IWCは、捕鯨についての国際的な取り決めの場ですが、なぜこうした場が必要とされたかをまず認識すべきです。過去のIWCは、クジラの資源管理について失敗を繰り返し、大型のクジラ種から次々と取り尽くしてしまいました。その原因は、IWCの取り決めが国際的な合意を前提とし、合意に反する行為に対して有効な措置が取れなかったことにあります。

日本政府はIWCが機能不全だという言い方をしますが、実は機能不全を起こしているもとは、IWCの合意を無視してクジラを捕獲し続けている日本にあると言えるのではないでしょうか。

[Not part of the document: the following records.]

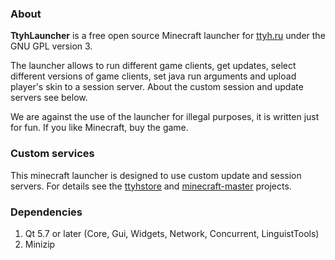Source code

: ### About

**TtyhLauncher** is a free open source Minecraft launcher for
[ttyh.ru](https://ttyh.ru) under the GNU GPL version 3.

The launcher allows to run different game clients, get updates, select
different versions of game clients, set java run arguments and upload player's
skin to a session server. About the custom session and update servers see below.

We are against the use of the launcher for illegal purposes, it is written just
for fun. If you like Minecraft, buy the game.

### Custom services

This minecraft launcher is designed to use custom update and session servers.
For details see the [ttyhstore](https://github.com/betrok/ttyhstore) and
[minecraft-master](https://github.com/betrok/minecraft-master) projects.

### Dependencies

1. Qt 5.7 or later (Core, Gui, Widgets, Network, Concurrent, LinguistTools)
2. Minizip
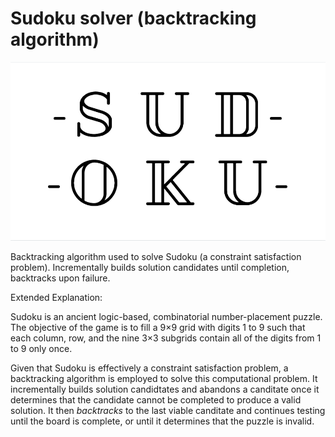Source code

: # Sudoku solver (backtracking algorithm)

![Sudoku Picture](https://github.com/Hardik-S/Sudoku-backtracking-algo/blob/master/_project-2.png)

Backtracking algorithm used to solve Sudoku (a constraint satisfaction problem). Incrementally builds solution candidates until completion, backtracks upon failure.

Extended Explanation:

Sudoku is an ancient logic-based, combinatorial number-placement puzzle. The objective of the game is to fill a 9×9 grid with digits 1 to 9 such that each column, row, and the nine 3×3 subgrids contain all of the digits from 1 to 9 only once.  

Given that Sudoku is effectively a constraint satisfaction problem, a backtracking algorithm is employed to solve this computational problem. It incrementally builds solution candidtates and abandons a canditate once it determines that the candidate cannot be completed to produce a valid solution. It then _backtracks_ to the last viable canditate and continues testing until the board is complete, or until it determines that the puzzle is invalid.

日本政府は、自分達の主張がだんだん認められてきたと言っていますが、その実態は、 金にあかせた票買い であることを世界の人々は苦々しい思いで見ています。

その3 日本政府は何を求めているのか

もし、日本が本当に限られた地域のクジラ食を守りたいのであれば、なぜ、アイルランド提案(南極海からは撤退し、沿岸での捕鯨を再開する)に反対したのでしょうか? 密猟や密輸を防ぐ有効な手だてをなぜとらないのでしょうか?

その4 いつまで続くのか

クジラだけでなく、象牙やタイマイを始めとする野生動物の国際取引でも日本は同じようにODAをバックにして自国の主張を通そうとしています。こうした態度は、国際的な反発を招くもとであり、そんな方策がいつまでも通用するほど世界の目はなまやさしいものではないと思います。政府は、現在の利益だけを考えるのでなく、将来の世代をふくめて、これからの地球環境に本当に寄与する政策を考えるべきです。

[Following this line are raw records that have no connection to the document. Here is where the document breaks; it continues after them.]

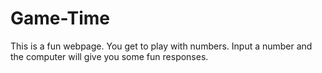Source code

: # Game-Time
This is a fun webpage. You get to play with numbers. Input a number and the computer will give you some fun responses.
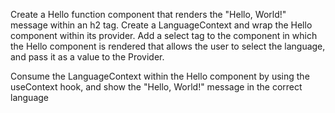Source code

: Create a Hello function component that renders the "Hello, World!" message within an h2 tag. Create a LanguageContext and wrap the Hello component within its provider. Add a select tag to the component in which the Hello component is rendered that allows the user to select the language, and pass it as a value to the Provider.

Consume the LanguageContext within the Hello component by using the useContext hook, and show the "Hello, World!" message in the correct language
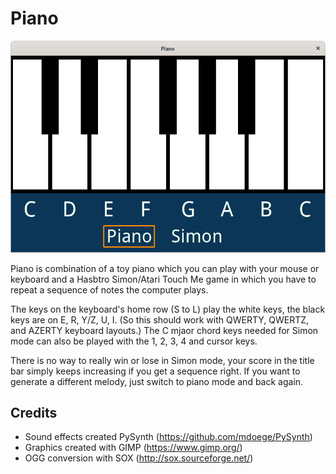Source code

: # Piano

![screenshot](https://github.com/mdoege/Piano/raw/master/piano.png "Piano screenshot")

Piano is combination of a toy piano which you can play with your mouse or keyboard and a Hasbtro Simon/Atari Touch Me game in which you have to repeat a sequence of notes the computer plays.

The keys on the keyboard's home row (S to L) play the white keys, the black keys are on E, R, Y/Z, U, I. (So this should work with QWERTY, QWERTZ, and AZERTY keyboard layouts.) The C mjaor chord keys needed for Simon mode can also be played with the 1, 2, 3, 4 and cursor keys.

There is no way to really win or lose in Simon mode, your score in the title bar simply keeps increasing if you get a sequence right. If you want to generate a different melody, just switch to piano mode and back again.

## Credits

* Sound effects created PySynth (https://github.com/mdoege/PySynth)
* Graphics created with GIMP (https://www.gimp.org/)
* OGG conversion with SOX (http://sox.sourceforge.net/)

国内では減反を奨励して農地を荒らし、干潟をつぶして海をダメにしておきながら、多くの食料品を輸入して大量の残飯を出し続けている国の政府が今考えるべきことは、金にあかせて無理をとおし、遠い海の自然資源を収奪にいくことではないはずです。しかし、残念ながら、IWCを見る限り、日本政府代表団にはそのような認識はまったくないようでした。